For more information about the features covered by the server_code_generations
and server_code_completions
SLIs, refer to the Code Suggestions Runbook.
Scalability
Section titled “Scalability”AI Gateway will autoscale with traffic. To manually scale, update runway.yml
based on documentation.
It is also possible to directly edit the tunables for the ai-gateway
service via the Cloud Run console’s Edit YAML interface. This takes effect faster, but be sure to make the equivalent updates to the runway.yml
as described above; otherwise the next deploy will revert your manual changes to the service YAML.
Capacity Planning
Section titled “Capacity Planning”AI Gateway uses capacity planning provided by Runway for long-term forecasting of saturation resources. To view forecasts, refer to Tamland page.
GCP Quotas
Section titled “GCP Quotas”Apart from our quota monitoring in our usual GCP projects, the AI Gateway relies on resources that live in the following projects:
gitlab-ai-framework-dev
gitlab-ai-framework-stage
gitlab-ai-framework-prod
Refer to https://gitlab-com.gitlab.io/gl-infra/tamland/saturation.html?highlight=code_suggestions#other-utilization-and-saturation-forecasting-non-horizontally-scalable-resources for quota usage trends and projections.
Many of our AI features use GCP’s Vertex AI service. Vertex AI consists of various base models
that represent logic for different types of AI models (such as code generation, or chat bots).
Each model has its own usage quota, which can be viewed in the GCP Console.
To request a quota alteration:
- Visit the following page in the GCP Console: Quotas by Base Model
- Select each base model that requires an quota decrease/increase
- Click ‘EDIT QUOTAS’
- Input the desired quota limit for each service and submit the request.
- Existing/previous requests can be viewed here
If you do not have access to the GCP console, please file an access request asking for the Quota Administrator
role on the gitlab-ai-framework-prod
project.
Fireworks Capacity / Usage
Section titled “Fireworks Capacity / Usage”Fireworks capacity is based on the hardware configuration of our endpoints, which are directly controlled by us either through the deployment dashboard or through the firectl command.
You can view current usage at the usage dashboard
To increase the hardware available to a given endpoint in a specific region, contact the Fireworks team via the #ext-gitlab-fireworks
channel and tag @Shaunak Godbole
for visibility.
If you do not have access to the GitLab Fireworks account, please file an access request or reach out to @Allen Cook
or @bob
for Fireworks access
Anthropic Rate Limits
Section titled “Anthropic Rate Limits”Anthropic applies per-model limits to concurrency, requests per minute, input tokens per minute, and output tokens per minute. You can see the current limits set for the GitLab account in https://console.anthropic.com/settings/limits.
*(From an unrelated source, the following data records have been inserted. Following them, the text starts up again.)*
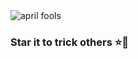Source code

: <img src="https://media1.tenor.com/images/467d353f7e2d43563ce13fddbb213709/tenor.gif?itemid=12136175" alt="april fools"/>

### Star it to trick others ⭐👀
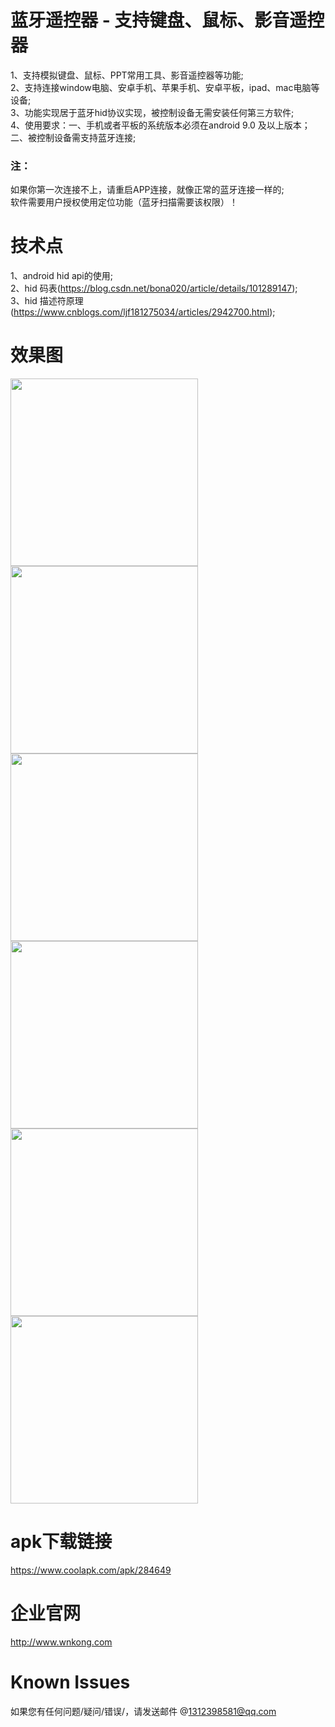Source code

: # 蓝牙遥控器 - 支持键盘、鼠标、影音遥控器

1、支持模拟键盘、鼠标、PPT常用工具、影音遥控器等功能;  
2、支持连接window电脑、安卓手机、苹果手机、安卓平板，ipad、mac电脑等设备;  
3、功能实现居于蓝牙hid协议实现，被控制设备无需安装任何第三方软件;  
4、使用要求：一、手机或者平板的系统版本必须在android 9.0 及以上版本；二、被控制设备需支持蓝牙连接;  

### 注：
如果你第一次连接不上，请重启APP连接，就像正常的蓝牙连接一样的;  
软件需要用户授权使用定位功能（蓝牙扫描需要该权限）！


# 技术点
1、android hid api的使用;  
2、hid 码表(<a href="https://blog.csdn.net/bona020/article/details/101289147">https://blog.csdn.net/bona020/article/details/101289147</a>);  
3、hid 描述符原理(<a href="https://www.cnblogs.com/ljf181275034/articles/2942700.html">https://www.cnblogs.com/ljf181275034/articles/2942700.html</a>);  


# 效果图

 <img src="https://gitee.com/taohaili/HidRemote/raw/master/img0.png" width="300">
 <img src="https://gitee.com/taohaili/HidRemote/raw/master/img1.jpg" width="300">
 <img src="https://gitee.com/taohaili/HidRemote/raw/master/img2.jpg" width="300">
 <img src="https://gitee.com/taohaili/HidRemote/raw/master/img3.jpg" width="300">
 <img src="https://gitee.com/taohaili/HidRemote/raw/master/img4.jpg" width="300">
 <img src="https://gitee.com/taohaili/HidRemote/raw/master/img5.jpg" width="300">


# apk下载链接

<a href="https://www.coolapk.com/apk/284649">https://www.coolapk.com/apk/284649</a>


# 企业官网

<a href="http://www.wnkong.com">http://www.wnkong.com</a>


# Known Issues

如果您有任何问题/疑问/错误/，请发送邮件 @1312398581@qq.com
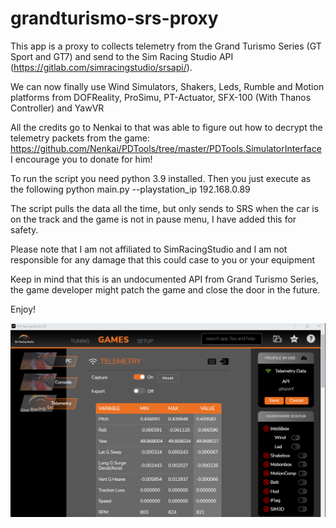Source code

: # grandturismo-srs-proxy

This app is a proxy to collects telemetry from the Grand Turismo Series (GT Sport and GT7) 
and send to the Sim Racing Studio API (https://gitlab.com/simracingstudio/srsapi/).

We can now finally use Wind Simulators, Shakers, Leds, Rumble and Motion platforms from
DOFReality, ProSimu, PT-Actuator, SFX-100 (With Thanos Controller) and YawVR

All the credits go to Nenkai to that was able to figure out how to decrypt the telemetry
packets from the game:
https://github.com/Nenkai/PDTools/tree/master/PDTools.SimulatorInterface
I encourage you to donate for him!

To run the script you need python 3.9 installed.
Then you just execute as the following
python main.py --playstation_ip 192.168.0.89

The script pulls the data all the time, but only sends to SRS when the car is on the track and 
the game is not in pause menu, I have added this for safety.

Please note that I am not affiliated to SimRacingStudio and I am not responsible for 
any damage that this could case to you or your equipment

Keep in mind that this is an undocumented API from Grand Turismo Series, the game developer
might patch the game and close the door in the future.

Enjoy!

![alt text](https://raw.githubusercontent.com/gt7coder/grandturismo-srs-proxy/main/imgs/srs_screenshot.png)
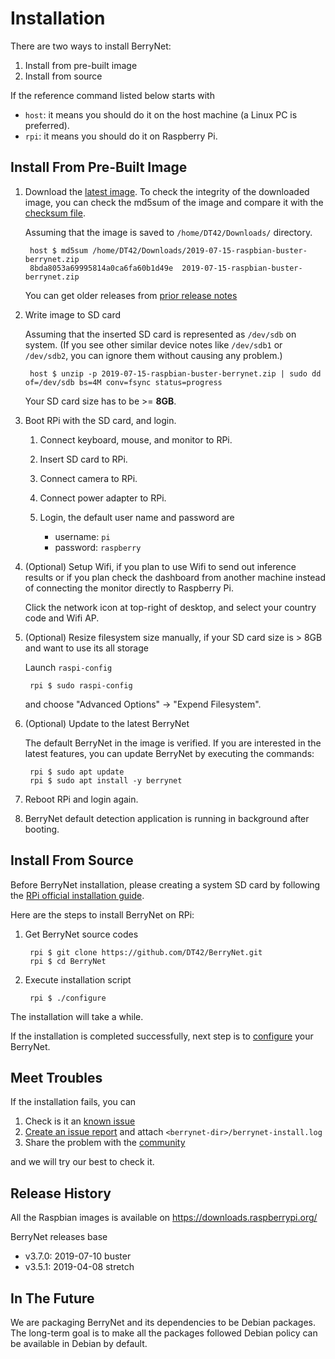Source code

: # Installation

There are two ways to install BerryNet:

1. Install from pre-built image
1. Install from source

If the reference command listed below starts with

* `host`: it means you should do it on the host machine (a Linux PC is preferred). 
* `rpi`: it means you should do it on Raspberry Pi.

## Install From Pre-Built Image

1. Download the [latest image](https://berrynet.s3.amazonaws.com/images/2019-07-15-raspbian-buster-berrynet.zip). To check the integrity of the downloaded image, you can check the md5sum of the image and compare it with the [checksum file](https://berrynet.s3.amazonaws.com/images/2019-07-15-raspbian-buster-berrynet.md5sum).

    Assuming that the image is saved to `/home/DT42/Downloads/` directory.

        host $ md5sum /home/DT42/Downloads/2019-07-15-raspbian-buster-berrynet.zip
        8bda8053a69995814a0ca6fa60b1d49e  2019-07-15-raspbian-buster-berrynet.zip
    
    You can get older releases from [prior release notes](https://github.com/DT42/BerryNet/releases)

1. Write image to SD card

    Assuming that the inserted SD card is represented as `/dev/sdb` on system. (If you see other similar device notes like `/dev/sdb1` or `/dev/sdb2`, you can ignore them without causing any problem.)

        host $ unzip -p 2019-07-15-raspbian-buster-berrynet.zip | sudo dd of=/dev/sdb bs=4M conv=fsync status=progress

    Your SD card size has to be >= **8GB**.

1. Boot RPi with the SD card, and login.

    1. Connect keyboard, mouse, and monitor to RPi.
    1. Insert SD card to RPi.
    1. Connect camera to RPi.
    1. Connect power adapter to RPi.
    1. Login, the default user name and password are

        * username: `pi`
        * password: `raspberry`

1. (Optional) Setup Wifi, if you plan to use Wifi to send out inference results or if you plan check the dashboard from another machine instead of connecting the monitor directly to Raspberry Pi.

    Click the network icon at top-right of desktop, and select your country code and Wifi AP.

1. (Optional) Resize filesystem size manually, if your SD card size is > 8GB and want to use its all storage

    Launch `raspi-config`

        rpi $ sudo raspi-config

    and choose "Advanced Options" -> "Expend Filesystem".

1. (Optional) Update to the latest BerryNet

    The default BerryNet in the image is verified. If you are interested in the latest features, you can update BerryNet by executing the commands:

        rpi $ sudo apt update
        rpi $ sudo apt install -y berrynet

1. Reboot RPi and login again.
1. BerryNet default detection application is running in background after booting.

## Install From Source

Before BerryNet installation, please creating a system SD card by following the [RPi official installation guide](https://www.raspberrypi.org/downloads/raspbian/).

Here are the steps to install BerryNet on RPi:

1. Get BerryNet source codes

        rpi $ git clone https://github.com/DT42/BerryNet.git
        rpi $ cd BerryNet

1. Execute installation script

        rpi $ ./configure

The installation will take a while.

If the installation is completed successfully, next step is to [configure](../configuration) your BerryNet.

## Meet Troubles

If the installation fails, you can

1. Check is it an [known issue](https://github.com/DT42/BerryNet/issues)
1. [Create an issue report](https://github.com/DT42/BerryNet/issues/new) and attach `<berrynet-dir>/berrynet-install.log`
1. Share the problem with the [community](../../community/qa)

and we will try our best to check it.

## Release History

All the Raspbian images is available on https://downloads.raspberrypi.org/

BerryNet releases base

* v3.7.0: 2019-07-10 buster
* v3.5.1: 2019-04-08 stretch

## In The Future

We are packaging BerryNet and its dependencies to be Debian packages. The long-term goal is to make all the packages followed Debian policy can be available in Debian by default.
To request a rate limit increase, contact the Anthropic team via the #ext-anthropic
channel and tag @wortschi
for visibility.
If you do not have access to the GitLab Anthropic account, please file an access request.
Monitoring/Alerting
Section titled “Monitoring/Alerting”AI Gateway uses both custom metrics scrapped from application and default metrics provided by Runway. Right now, alerts are routed to #g_mlops-alerts
in Slack. To route to different channel, refer to documentation.
- AiGatewayServiceRunwayIngressTrafficCessationRegional alert playbook
- AI Gateway Service Overview Dashboard
- AI Gateway Logs
- AI Gateway Alerts
- AI Gateway Logs Overview Dashboard
- AI Gateway Logs Errors Dashboard
- Runway Service Metrics
- Runway Service Logs
Troubleshooting
Section titled “Troubleshooting”How do I rotate ANTHROPIC_API_KEY
?
Section titled “How do I rotate ANTHROPIC_API_KEY?”AI Gateway uses secrets management for Anthropic API key. To rotate a secret, refer to documentation.
For troubleshooting deployment pipelines, refer to Runway runbook.